■ **Work to complete**: Would you give the data below back exactly as it reads?

[Plain-text document sources]
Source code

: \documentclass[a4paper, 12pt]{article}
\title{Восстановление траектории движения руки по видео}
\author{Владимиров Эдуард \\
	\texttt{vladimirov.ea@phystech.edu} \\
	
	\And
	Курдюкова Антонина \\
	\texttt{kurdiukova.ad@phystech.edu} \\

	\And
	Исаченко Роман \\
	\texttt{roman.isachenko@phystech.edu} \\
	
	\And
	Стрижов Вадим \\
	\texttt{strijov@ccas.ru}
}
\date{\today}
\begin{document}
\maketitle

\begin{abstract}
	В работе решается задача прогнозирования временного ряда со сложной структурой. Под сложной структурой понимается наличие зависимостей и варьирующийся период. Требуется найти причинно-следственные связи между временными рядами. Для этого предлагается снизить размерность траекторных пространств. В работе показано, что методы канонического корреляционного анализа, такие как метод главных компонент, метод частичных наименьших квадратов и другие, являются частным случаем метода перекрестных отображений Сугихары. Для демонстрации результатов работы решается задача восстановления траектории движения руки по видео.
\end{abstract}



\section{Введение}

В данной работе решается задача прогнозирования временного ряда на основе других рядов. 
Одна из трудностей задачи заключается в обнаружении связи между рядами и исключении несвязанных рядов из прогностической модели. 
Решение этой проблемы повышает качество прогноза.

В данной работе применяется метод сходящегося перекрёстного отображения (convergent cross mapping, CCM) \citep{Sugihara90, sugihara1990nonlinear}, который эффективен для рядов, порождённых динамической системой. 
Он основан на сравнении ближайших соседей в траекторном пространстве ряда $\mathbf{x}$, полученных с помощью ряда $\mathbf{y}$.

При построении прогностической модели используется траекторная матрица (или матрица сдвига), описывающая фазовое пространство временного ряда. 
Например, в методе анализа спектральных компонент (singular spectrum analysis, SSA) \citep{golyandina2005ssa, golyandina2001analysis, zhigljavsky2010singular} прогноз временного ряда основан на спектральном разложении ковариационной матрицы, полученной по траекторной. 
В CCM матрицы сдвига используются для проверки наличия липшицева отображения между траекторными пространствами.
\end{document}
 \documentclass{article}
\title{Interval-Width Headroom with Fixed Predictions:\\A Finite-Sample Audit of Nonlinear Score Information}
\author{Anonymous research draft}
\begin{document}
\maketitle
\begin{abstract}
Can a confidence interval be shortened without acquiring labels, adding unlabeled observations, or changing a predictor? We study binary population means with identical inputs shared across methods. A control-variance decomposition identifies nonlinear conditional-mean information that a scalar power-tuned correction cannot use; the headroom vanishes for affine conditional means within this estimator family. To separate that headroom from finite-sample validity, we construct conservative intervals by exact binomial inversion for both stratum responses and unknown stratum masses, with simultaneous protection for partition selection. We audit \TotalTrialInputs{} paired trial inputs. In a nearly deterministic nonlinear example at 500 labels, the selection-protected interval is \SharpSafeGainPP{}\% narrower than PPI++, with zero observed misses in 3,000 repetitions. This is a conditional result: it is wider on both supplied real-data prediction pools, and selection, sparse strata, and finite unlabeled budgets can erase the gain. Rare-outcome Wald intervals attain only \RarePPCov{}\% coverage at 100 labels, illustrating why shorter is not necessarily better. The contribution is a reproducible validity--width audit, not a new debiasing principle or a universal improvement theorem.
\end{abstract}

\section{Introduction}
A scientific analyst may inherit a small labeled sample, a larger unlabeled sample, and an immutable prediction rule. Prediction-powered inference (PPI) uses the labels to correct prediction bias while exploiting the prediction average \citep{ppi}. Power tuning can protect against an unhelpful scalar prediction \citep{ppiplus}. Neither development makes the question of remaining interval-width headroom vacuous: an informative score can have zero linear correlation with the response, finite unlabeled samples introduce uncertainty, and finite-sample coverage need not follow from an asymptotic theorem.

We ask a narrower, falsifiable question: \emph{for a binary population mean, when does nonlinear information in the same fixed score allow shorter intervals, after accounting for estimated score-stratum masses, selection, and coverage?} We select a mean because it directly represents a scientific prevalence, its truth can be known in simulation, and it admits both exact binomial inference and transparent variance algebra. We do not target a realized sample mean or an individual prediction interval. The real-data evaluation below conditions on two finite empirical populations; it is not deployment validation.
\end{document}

■ **Output below**:
Source code

: \documentclass[a4paper, 12pt]{article}
\title{Восстановление траектории движения руки по видео}
\author{Владимиров Эдуард \\
	\texttt{vladimirov.ea@phystech.edu} \\
	
	\And
	Курдюкова Антонина \\
	\texttt{kurdiukova.ad@phystech.edu} \\

	\And
	Исаченко Роман \\
	\texttt{roman.isachenko@phystech.edu} \\
	
	\And
	Стрижов Вадим \\
	\texttt{strijov@ccas.ru}
}
\date{\today}
\begin{document}
\maketitle

\begin{abstract}
	В работе решается задача прогнозирования временного ряда со сложной структурой. Под сложной структурой понимается наличие зависимостей и варьирующийся период. Требуется найти причинно-следственные связи между временными рядами. Для этого предлагается снизить размерность траекторных пространств. В работе показано, что методы канонического корреляционного анализа, такие как метод главных компонент, метод частичных наименьших квадратов и другие, являются частным случаем метода перекрестных отображений Сугихары. Для демонстрации результатов работы решается задача восстановления траектории движения руки по видео.
\end{abstract}



\section{Введение}

В данной работе решается задача прогнозирования временного ряда на основе других рядов. 
Одна из трудностей задачи заключается в обнаружении связи между рядами и исключении несвязанных рядов из прогностической модели. 
Решение этой проблемы повышает качество прогноза.

В данной работе применяется метод сходящегося перекрёстного отображения (convergent cross mapping, CCM) \citep{Sugihara90, sugihara1990nonlinear}, который эффективен для рядов, порождённых динамической системой. 
Он основан на сравнении ближайших соседей в траекторном пространстве ряда $\mathbf{x}$, полученных с помощью ряда $\mathbf{y}$.

При построении прогностической модели используется траекторная матрица (или матрица сдвига), описывающая фазовое пространство временного ряда. 
Например, в методе анализа спектральных компонент (singular spectrum analysis, SSA) \citep{golyandina2005ssa, golyandina2001analysis, zhigljavsky2010singular} прогноз временного ряда основан на спектральном разложении ковариационной матрицы, полученной по траекторной. 
В CCM матрицы сдвига используются для проверки наличия липшицева отображения между траекторными пространствами.
\end{document}
 \documentclass{article}
\title{Interval-Width Headroom with Fixed Predictions:\\A Finite-Sample Audit of Nonlinear Score Information}
\author{Anonymous research draft}
\begin{document}
\maketitle
\begin{abstract}
Can a confidence interval be shortened without acquiring labels, adding unlabeled observations, or changing a predictor? We study binary population means with identical inputs shared across methods. A control-variance decomposition identifies nonlinear conditional-mean information that a scalar power-tuned correction cannot use; the headroom vanishes for affine conditional means within this estimator family. To separate that headroom from finite-sample validity, we construct conservative intervals by exact binomial inversion for both stratum responses and unknown stratum masses, with simultaneous protection for partition selection. We audit \TotalTrialInputs{} paired trial inputs. In a nearly deterministic nonlinear example at 500 labels, the selection-protected interval is \SharpSafeGainPP{}\% narrower than PPI++, with zero observed misses in 3,000 repetitions. This is a conditional result: it is wider on both supplied real-data prediction pools, and selection, sparse strata, and finite unlabeled budgets can erase the gain. Rare-outcome Wald intervals attain only \RarePPCov{}\% coverage at 100 labels, illustrating why shorter is not necessarily better. The contribution is a reproducible validity--width audit, not a new debiasing principle or a universal improvement theorem.
\end{abstract}

\section{Introduction}
A scientific analyst may inherit a small labeled sample, a larger unlabeled sample, and an immutable prediction rule. Prediction-powered inference (PPI) uses the labels to correct prediction bias while exploiting the prediction average \citep{ppi}. Power tuning can protect against an unhelpful scalar prediction \citep{ppiplus}. Neither development makes the question of remaining interval-width headroom vacuous: an informative score can have zero linear correlation with the response, finite unlabeled samples introduce uncertainty, and finite-sample coverage need not follow from an asymptotic theorem.

We ask a narrower, falsifiable question: \emph{for a binary population mean, when does nonlinear information in the same fixed score allow shorter intervals, after accounting for estimated score-stratum masses, selection, and coverage?} We select a mean because it directly represents a scientific prevalence, its truth can be known in simulation, and it admits both exact binomial inference and transparent variance algebra. We do not target a realized sample mean or an individual prediction interval. The real-data evaluation below conditions on two finite empirical populations; it is not deployment validation.
\end{document}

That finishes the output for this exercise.